Une dignité qui, au reste n’est plus une marque d’honneur, l’histoire récente en disant plutôt long sur la nature foncièrement bête et méchante de la quasi-totalité des personnages qui l’ont portée ces cent dernières années dans le monde, mais surtout en Afrique.

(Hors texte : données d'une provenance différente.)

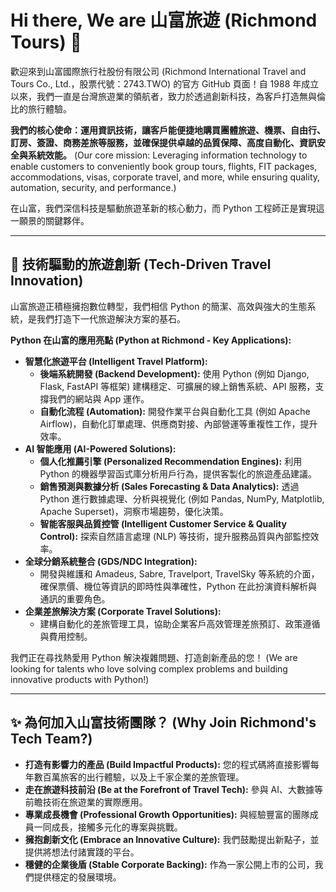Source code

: # Hi there, We are 山富旅遊 (Richmond Tours) 👋

歡迎來到山富國際旅行社股份有限公司 (Richmond International Travel and Tours Co., Ltd.，股票代號：2743.TWO) 的官方 GitHub 頁面！自 1988 年成立以來，我們一直是台灣旅遊業的領航者，致力於透過創新科技，為客戶打造無與倫比的旅行體驗。

**我們的核心使命：運用資訊技術，讓客戶能便捷地購買團體旅遊、機票、自由行、訂房、簽證、商務差旅等服務，並確保提供卓越的品質保障、高度自動化、資訊安全與系統效能。**
(Our core mission: Leveraging information technology to enable customers to conveniently book group tours, flights, FIT packages, accommodations, visas, corporate travel, and more, while ensuring quality, automation, security, and performance.)

在山富，我們深信科技是驅動旅遊革新的核心動力，而 Python 工程師正是實現這一願景的關鍵夥伴。

---

## 🚀 技術驅動的旅遊創新 (Tech-Driven Travel Innovation)

山富旅遊正積極擁抱數位轉型，我們相信 Python 的簡潔、高效與強大的生態系統，是我們打造下一代旅遊解決方案的基石。

**Python 在山富的應用亮點 (Python at Richmond - Key Applications):**

*   **智慧化旅遊平台 (Intelligent Travel Platform):**
    *   **後端系統開發 (Backend Development):** 使用 Python (例如 Django, Flask, FastAPI 等框架) 建構穩定、可擴展的線上銷售系統、API 服務，支撐我們的網站與 App 運作。
    *   **自動化流程 (Automation):** 開發作業平台與自動化工具 (例如 Apache Airflow)，自動化訂單處理、供應商對接、內部營運等重複性工作，提升效率。
*   **AI 智能應用 (AI-Powered Solutions):**
    *   **個人化推薦引擎 (Personalized Recommendation Engines):** 利用 Python 的機器學習函式庫分析用戶行為，提供客製化的旅遊產品建議。
    *   **銷售預測與數據分析 (Sales Forecasting & Data Analytics):** 透過 Python 進行數據處理、分析與視覺化 (例如 Pandas, NumPy, Matplotlib, Apache Superset)，洞察市場趨勢，優化決策。
    *   **智能客服與品質控管 (Intelligent Customer Service & Quality Control):** 探索自然語言處理 (NLP) 等技術，提升服務品質與內部監控效率。
*   **全球分銷系統整合 (GDS/NDC Integration):**
    *   開發與維護和 Amadeus, Sabre, Travelport, TravelSky 等系統的介面，確保票價、機位等資訊的即時性與準確性，Python 在此扮演資料解析與通訊的重要角色。
*   **企業差旅解決方案 (Corporate Travel Solutions):**
    *   建構自動化的差旅管理工具，協助企業客戶高效管理差旅預訂、政策遵循與費用控制。

我們正在尋找熱愛用 Python 解決複雜問題、打造創新產品的您！
(We are looking for talents who love solving complex problems and building innovative products with Python!)

---

## ✨ 為何加入山富技術團隊？ (Why Join Richmond's Tech Team?)

*   **打造有影響力的產品 (Build Impactful Products):** 您的程式碼將直接影響每年數百萬旅客的出行體驗，以及上千家企業的差旅管理。
*   **走在旅遊科技前沿 (Be at the Forefront of Travel Tech):** 參與 AI、大數據等前瞻技術在旅遊業的實際應用。
*   **專業成長機會 (Professional Growth Opportunities):** 與經驗豐富的團隊成員一同成長，接觸多元化的專案與挑戰。
*   **擁抱創新文化 (Embrace an Innovative Culture):** 我們鼓勵提出新點子，並提供將想法付諸實踐的平台。
*   **穩健的企業後盾 (Stable Corporate Backing):** 作為一家公開上市的公司，我們提供穩定的發展環境。
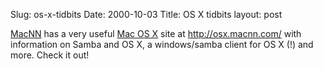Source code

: Slug: os-x-tidbits
Date: 2000-10-03
Title: OS X tidbits
layout: post

<a href="http://www.mcnn.com/">MacNN</a> has a very useful <a href="http://www.apple.com/macosx/">Mac OS X</a> site at http://osx.macnn.com/ with information on Samba and OS X, a windows/samba client for OS X (!) and more. Check it out!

Victime de la Malédiction des Maréchaux d’opérette,
A ce propos, l’histoire retiendra comme paradigmatique du sort des maréchaux d’ici et d’ailleurs, l’infamie dans laquelle a fini en France le Maréchal Pétain capitulant comme une souris surprise par le propriétaire du logis –et faisant capituler avec lui toute la France- devant l’éphémère Première Classe Adolf Hitler. Lequel ancien soldat du rang Hitler, déjà sans bagage intellectuel notable, avait, six ans avant le déclenchement par lui de la Seconde Guerre Mondiale, roulé dans la Farine le sénile Maréchal Paul von Hindenburg, en se faisant confier la Chancellerie. Moins lointain encore, l’irakien Saddam Hussein jadis Général, n’est devenu proie facile à dénicher dans un trou à rat avant d’être pendu par les Américains qu’après s’être laissé happer par la tentation du Maréchalat.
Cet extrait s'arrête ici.